The rowdier elements of Mayfair were discouraged from moving into the arcade by the Beadles, former non commissioned officers from the Hussars. Rules against whistling and opening an umbrella in the arcade may seem rather strange today but at the time, these by-laws were established to prevent pimps and pickpockets from signalling to each other. Even to this day there is no right of way through the arcade. Despite these rules and the presence of the Beadles, it took quite a while before the Burlington Arcade became the respectable shopping precinct that it is today.


In 1862 Henry Mayhew remarked on the use of the upper chambers over a ‘friendly bonnet shop’, and stated that men who wished to avoid ‘publicity in their amours’ dreaded being seen in the vicinity of the arcade at certain hours.
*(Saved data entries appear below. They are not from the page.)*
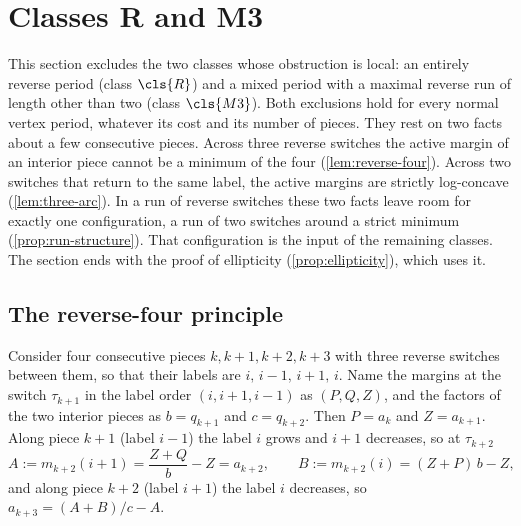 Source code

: \section{Classes R and M3}\label{sec:reverse}

This section excludes the two classes whose obstruction is local: an entirely reverse period
(class $\cls{R}$) and a mixed period with a maximal reverse run of length other than two (class
$\cls{M3}$). Both exclusions hold for every normal vertex period, whatever its cost and its
number of pieces. They rest on two facts about a few consecutive pieces. Across three reverse
switches the active margin of an interior piece cannot be a minimum of the four
(\cref{lem:reverse-four}). Across two switches that return to the same label, the active margins
are strictly log-concave (\cref{lem:three-arc}). In a run of reverse switches these two facts
leave room for exactly one configuration, a run of two switches around a strict minimum
(\cref{prop:run-structure}). That configuration is the input of the remaining classes. The
section ends with the proof of ellipticity (\cref{prop:ellipticity}), which uses it.

\subsection{The reverse-four principle}\label{sec:rev-four}

Consider four consecutive pieces $k,k+1,k+2,k+3$ with three reverse switches between them, so
that their labels are $i,\,i-1,\,i+1,\,i$. Name the margins at the switch $\tau_{k+1}$ in the label
order $(i,i+1,i-1)$ as $(P,Q,Z)$, and the factors of the two interior pieces as $b=q_{k+1}$ and
$c=q_{k+2}$. Then $P=a_k$ and $Z=a_{k+1}$. Along piece $k+1$ (label $i-1$) the label $i$ grows and
$i+1$ decreases, so at $\tau_{k+2}$
\[
  A:=m_{k+2}(i+1)=\frac{Z+Q}{b}-Z=a_{k+2},\qquad B:=m_{k+2}(i)=(Z+P)\,b-Z,
\]
and along piece $k+2$ (label $i+1$) the label $i$ decreases, so $a_{k+3}=(A+B)/c-A$.

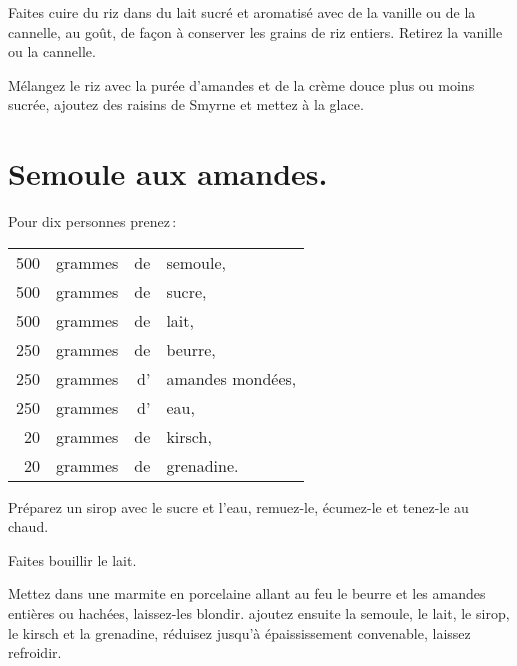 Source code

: Faites cuire du riz dans du lait sucré et aromatisé avec de la vanille ou de la
cannelle, au goût, de façon à conserver les grains de riz entiers. Retirez la
vanille ou la cannelle.

Mélangez le riz avec la purée d'amandes et de la crème douce plus ou moins
sucrée, ajoutez des raisins de Smyrne et mettez à la glace.

\section*{\centering Semoule aux amandes.}
{}

Pour dix personnes prenez :

\footnotesize
\begin{longtable}{rrrp{16em}}
    500 & grammes & de & semoule,                                                                         \\
    500 & grammes & de & sucre,                                                                           \\
    500 & grammes & de & lait,                                                                            \\
    250 & grammes & de & beurre,                                                                          \\
    250 & grammes & d' & amandes mondées,                                                                 \\
    250 & grammes & d' & eau,                                                                             \\
     20 & grammes & de & kirsch,                                                                          \\
     20 & grammes & de & grenadine.                                                                       \\
\end{longtable}
\normalsize

Préparez un sirop avec le sucre et l'eau, remuez-le, écumez-le et tenez-le au chaud.

Faites bouillir le lait.

Mettez dans une marmite en porcelaine allant au feu le beurre et les amandes
entières ou hachées, laissez-les blondir. ajoutez ensuite la semoule, le lait, le
sirop, le kirsch et la grenadine, réduisez jusqu'à épaississement convenable, laissez
refroidir.

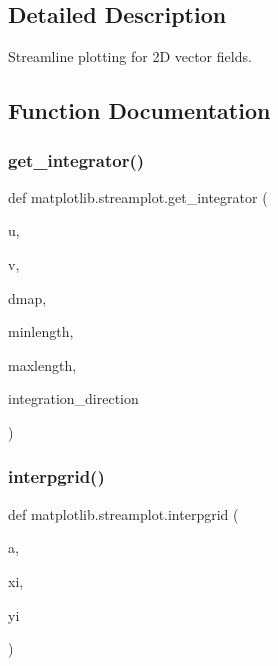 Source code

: \subsection{Detailed Description}
\begin{DoxyVerb}Streamline plotting for 2D vector fields.\end{DoxyVerb}
 

\subsection{Function Documentation}
\mbox{\label{namespacematplotlib_1_1streamplot_ab25ae2ba512a6686fe92afdfb33ee89c}} 
\subsubsection{\texorpdfstring{get\+\_\+integrator()}{get\_integrator()}}
{\footnotesize\ttfamily def matplotlib.\+streamplot.\+get\+\_\+integrator (\begin{DoxyParamCaption}\item[{}]{u,  }\item[{}]{v,  }\item[{}]{dmap,  }\item[{}]{minlength,  }\item[{}]{maxlength,  }\item[{}]{integration\+\_\+direction }\end{DoxyParamCaption})}

\mbox{\label{namespacematplotlib_1_1streamplot_a670940257c94db8f5dd662775e239ef8}} 
\subsubsection{\texorpdfstring{interpgrid()}{interpgrid()}}
{\footnotesize\ttfamily def matplotlib.\+streamplot.\+interpgrid (\begin{DoxyParamCaption}\item[{}]{a,  }\item[{}]{xi,  }\item[{}]{yi }\end{DoxyParamCaption})}

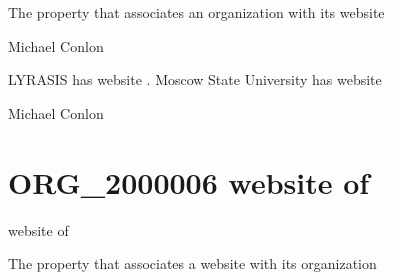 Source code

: \documentclass[letterpaper,10pt,english]{sphinxmanual}
\begin{document}
\begin{sphinxShadowBox}

\sphinxAtStartPar
The property that associates an organization with its website
\end{sphinxShadowBox}

\begin{sphinxShadowBox}

\sphinxAtStartPar
Michael Conlon 
\end{sphinxShadowBox}

\begin{sphinxShadowBox}

\sphinxAtStartPar
LYRASIS has website .  Moscow State University has website 
\end{sphinxShadowBox}

\begin{sphinxShadowBox}

\sphinxAtStartPar
Michael Conlon 
\end{sphinxShadowBox}
\begin{quote}
\label{\detokenize{doc-ORG_2000006:org-2000006}}\label{\detokenize{doc-ORG_2000006:website-of}}\label{\detokenize{doc-ORG_2000006:org-2000006}}
\ignorespaces \end{quote}


\section{ORG\_2000006 \sphinxhyphen{} website of}
\label{\detokenize{doc-ORG_2000006:org-2000006-website-of}}\label{\detokenize{doc-ORG_2000006:index-0}}\label{\detokenize{doc-ORG_2000006::doc}}
\begin{sphinxShadowBox}

\sphinxAtStartPar
website of
\end{sphinxShadowBox}

\begin{sphinxShadowBox}

\sphinxAtStartPar
The property that associates a website with its organization
\end{sphinxShadowBox}
\end{document}
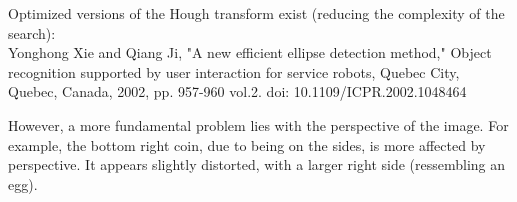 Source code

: \documentclass[11pt]{article}
\begin{document}
Optimized versions of the Hough transform exist (reducing the complexity
of the search):\\
Yonghong Xie and Qiang Ji, "A new efficient ellipse detection method,"
Object recognition supported by user interaction for service robots,
Quebec City, Quebec, Canada, 2002, pp. 957-960 vol.2. doi:
10.1109/ICPR.2002.1048464

However, a more fundamental problem lies with the perspective of the
image. For example, the bottom right coin, due to being on the sides, is
more affected by perspective. It appears slightly distorted, with a
larger right side (ressembling an egg).


    
    
    
    
\end{document}
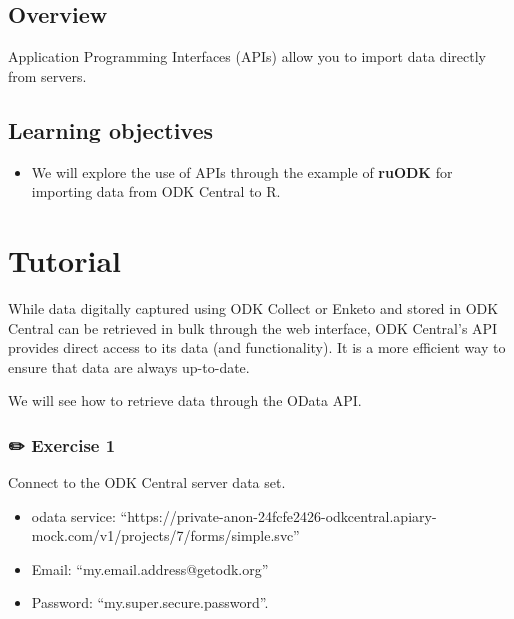 \documentclass[
  letterpaper,
  DIV=11,
  numbers=noendperiod]{scrreprt}
\providecommand{\tightlist}{%
  \setlength{\itemsep}{0pt}\setlength{\parskip}{0pt}}\usepackage{longtable,booktabs,array}
\begin{document}
\hypertarget{overview-8}{%
\subsection{Overview}\label{overview-8}}

Application Programming Interfaces (APIs) allow you to import data
directly from servers.

\hypertarget{learning-objectives-9}{%
\subsection{Learning objectives}\label{learning-objectives-9}}

\begin{itemize}
\tightlist
\item
  We will explore the use of APIs through the example of \textbf{ruODK}
  for importing data from ODK Central to R.
\end{itemize}

\hypertarget{tutorial}{%
\section{Tutorial}\label{tutorial}}

While data digitally captured using ODK Collect or Enketo and stored in
ODK Central can be retrieved in bulk through the web interface, ODK
Central's API provides direct access to its data (and functionality). It
is a more efficient way to ensure that data are always up-to-date.

We will see how to retrieve data through the OData API.

\hypertarget{exercise-1-2}{%
\subsubsection{\texorpdfstring{{✏️} Exercise
1}{✏️ Exercise 1}}\label{exercise-1-2}}

Connect to the ODK Central server data set.

\begin{itemize}
\tightlist
\item
  odata service:
  ``https://private-anon-24fcfe2426-odkcentral.apiary-mock.com/v1/projects/7/forms/simple.svc''
\item
  Email: ``my.email.address@getodk.org''
\item
  Password: ``my.super.secure.password''.
\end{itemize}
\end{document}
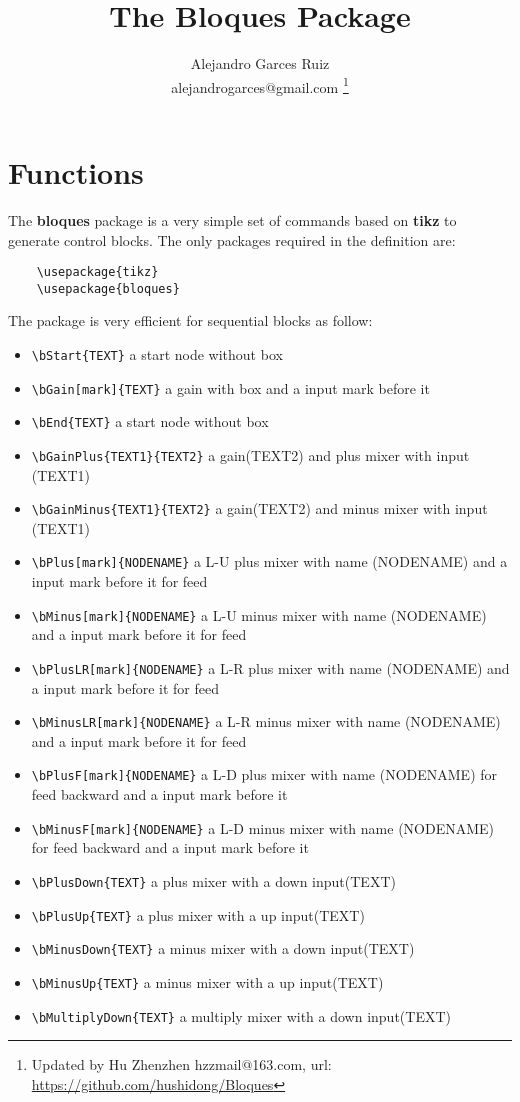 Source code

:\documentclass[a4paper,onecolumn]{IEEETran}
\title{The Bloques Package}
\author{Alejandro Garces Ruiz \\ alejandrogarces@gmail.com
\footnote{Updated by Hu Zhenzhen hzzmail@163.com,
url: \url{https://github.com/hushidong/Bloques}}}
\begin{document}
\maketitle

\section{Functions}


The \textbf{bloques} package is a very simple set of commands based on \textbf{tikz} to generate control blocks.  The only packages required in the definition are:

\begin{verbatim}
	\usepackage{tikz}
	\usepackage{bloques}
\end{verbatim}

The package is very efficient for sequential blocks as follow:

\begin{itemize}
\item \verb|\bStart{TEXT}| a start node without box
\item \verb|\bGain[mark]{TEXT}| a gain with box and a input mark before it
\item \verb|\bEnd{TEXT}| a start node without box
\item \verb|\bGainPlus{TEXT1}{TEXT2}| a gain(TEXT2) and plus mixer with input (TEXT1)
\item \verb|\bGainMinus{TEXT1}{TEXT2}| a gain(TEXT2) and minus mixer with input (TEXT1)
\item \verb|\bPlus[mark]{NODENAME}| a L-U plus mixer with name (NODENAME) and a input mark before it for feed
\item \verb|\bMinus[mark]{NODENAME}| a L-U minus mixer with name (NODENAME) and a input mark before it for feed
\item \verb|\bPlusLR[mark]{NODENAME}| a L-R plus mixer with name (NODENAME) and a input mark before it for feed
\item \verb|\bMinusLR[mark]{NODENAME}| a L-R minus mixer with name (NODENAME) and a input mark before it for feed
\item \verb|\bPlusF[mark]{NODENAME}| a L-D plus mixer with name (NODENAME)  for feed backward and a input mark before it
\item \verb|\bMinusF[mark]{NODENAME}| a L-D minus mixer with name (NODENAME)  for feed backward and a input mark before it
\item \verb|\bPlusDown{TEXT}| a plus mixer with a down input(TEXT)
\item \verb|\bPlusUp{TEXT}|   a plus mixer with a up input(TEXT)
\item \verb|\bMinusDown{TEXT}| a minus mixer with a down input(TEXT)
\item \verb|\bMinusUp{TEXT}| a minus mixer with a up input(TEXT)
\item \verb|\bMultiplyDown{TEXT}| a multiply mixer with a down input(TEXT)
\end{itemize}
\end{document}

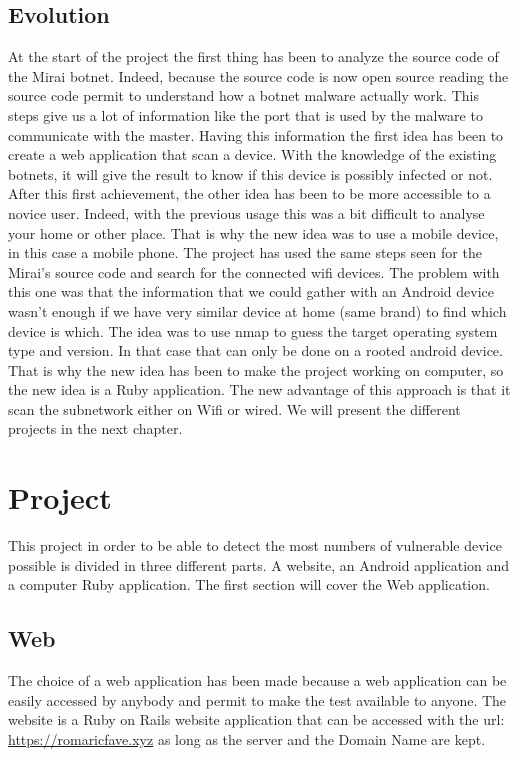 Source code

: \documentclass{report}
\begin{document}
\section{Evolution}
At the start of the project the first thing has been to analyze the source code of the Mirai botnet. Indeed, because the source code is now open source reading the source code permit to understand how a botnet malware actually work. This steps give us a lot of information like the port that is used by the malware to communicate with the master.\newline
Having this information the first idea has been to create a web application that scan a device. With the knowledge of the existing botnets, it will give the result to know if this device is possibly infected or not.\newline
After this first achievement, the other idea has been to be more accessible to a novice user. Indeed, with the previous usage this was a bit difficult to analyse your home or other place.\newline
That is why the new idea was to use a mobile device, in this case a mobile phone. The project has used the same steps seen for the Mirai's source code and search for the connected wifi devices.\newline
The problem with this one was that the information that we could gather with an Android device wasn't enough if we have very similar device at home (same brand) to find which device is which. The idea was to use nmap\autocite{nmap} to guess the target operating system type and version. In that case that can only be done on a rooted android device. That is why the new idea has been to make the project working on computer, so the new idea is a Ruby\autocite{ruby} application. The new advantage of this approach is that it scan the subnetwork either on Wifi or wired.\newline
We will present the different projects in the next chapter.

\chapter{Project}
This project in order to be able to detect the most numbers of vulnerable device possible is divided in three different parts. A website, an Android application and a computer Ruby application. The first section will cover the Web application.
\section{Web}
The choice of a web application has been made because a web application can be easily accessed by anybody and permit to make the test available to anyone. The website is a Ruby on Rails website application that can be accessed with the url: \url{https://romaricfave.xyz} as long as the server and the Domain Name are kept.\newline
\end{document}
He may have referred to Madam Parsons who, in the middle of the 19th century, sold her Paris made guinea bonnets at no 26, 27 & 28 Burlington Arcade, using the upper floors as a meeting place for clandestine liaisons between gentlemen and their lady friends. It was only after her death that it became known that ‘she’ was a man, and the only authentic aspect of the title ‘Madam’ was that her innocent looking bonnet shop was used as a front for a sumptuous brothel in nearby Regent Street.


Not only has the arcade survived in all its Regency splendour, it has also managed to maintain its original purpose, which was ‘for the sale of jewellery and other fancy articles’ and ‘for the gratification of the publick and to give employment to industrious females’ (The Gentleman’s Magazine). In today’s age of equality one would want to amend this slightly to include also industrious males...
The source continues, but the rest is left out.